◆ **Task brief**:
Return the lines below that contain the word "Programming".

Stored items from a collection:
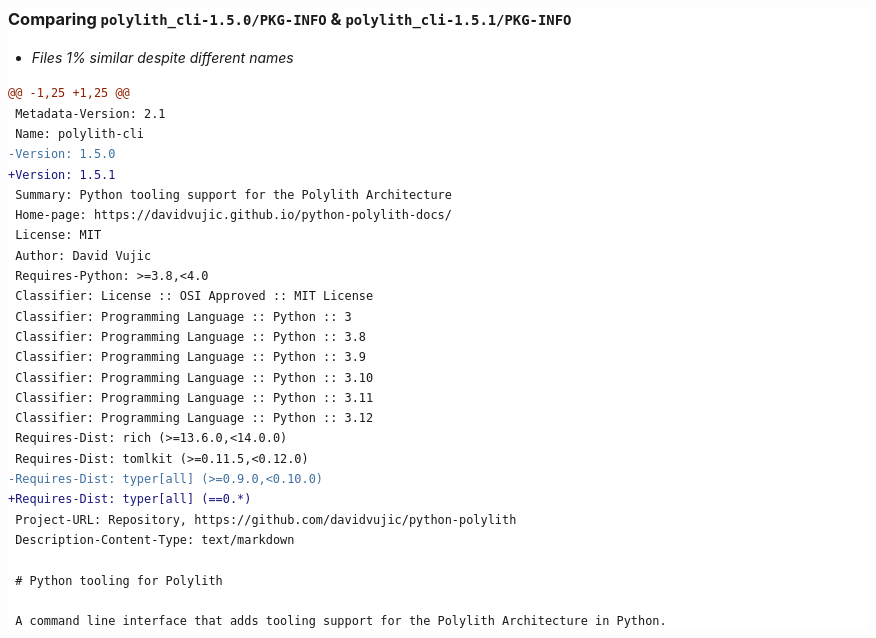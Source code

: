### Comparing `polylith_cli-1.5.0/PKG-INFO` & `polylith_cli-1.5.1/PKG-INFO`

 * *Files 1% similar despite different names*

```diff
@@ -1,25 +1,25 @@
 Metadata-Version: 2.1
 Name: polylith-cli
-Version: 1.5.0
+Version: 1.5.1
 Summary: Python tooling support for the Polylith Architecture
 Home-page: https://davidvujic.github.io/python-polylith-docs/
 License: MIT
 Author: David Vujic
 Requires-Python: >=3.8,<4.0
 Classifier: License :: OSI Approved :: MIT License
 Classifier: Programming Language :: Python :: 3
 Classifier: Programming Language :: Python :: 3.8
 Classifier: Programming Language :: Python :: 3.9
 Classifier: Programming Language :: Python :: 3.10
 Classifier: Programming Language :: Python :: 3.11
 Classifier: Programming Language :: Python :: 3.12
 Requires-Dist: rich (>=13.6.0,<14.0.0)
 Requires-Dist: tomlkit (>=0.11.5,<0.12.0)
-Requires-Dist: typer[all] (>=0.9.0,<0.10.0)
+Requires-Dist: typer[all] (==0.*)
 Project-URL: Repository, https://github.com/davidvujic/python-polylith
 Description-Content-Type: text/markdown
 
 # Python tooling for Polylith
 
 A command line interface that adds tooling support for the Polylith Architecture in Python.
```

◆ **Response below**:
 Classifier: Programming Language :: Python :: 3
 Classifier: Programming Language :: Python :: 3.8
 Classifier: Programming Language :: Python :: 3.9
 Classifier: Programming Language :: Python :: 3.10
 Classifier: Programming Language :: Python :: 3.11
 Classifier: Programming Language :: Python :: 3.12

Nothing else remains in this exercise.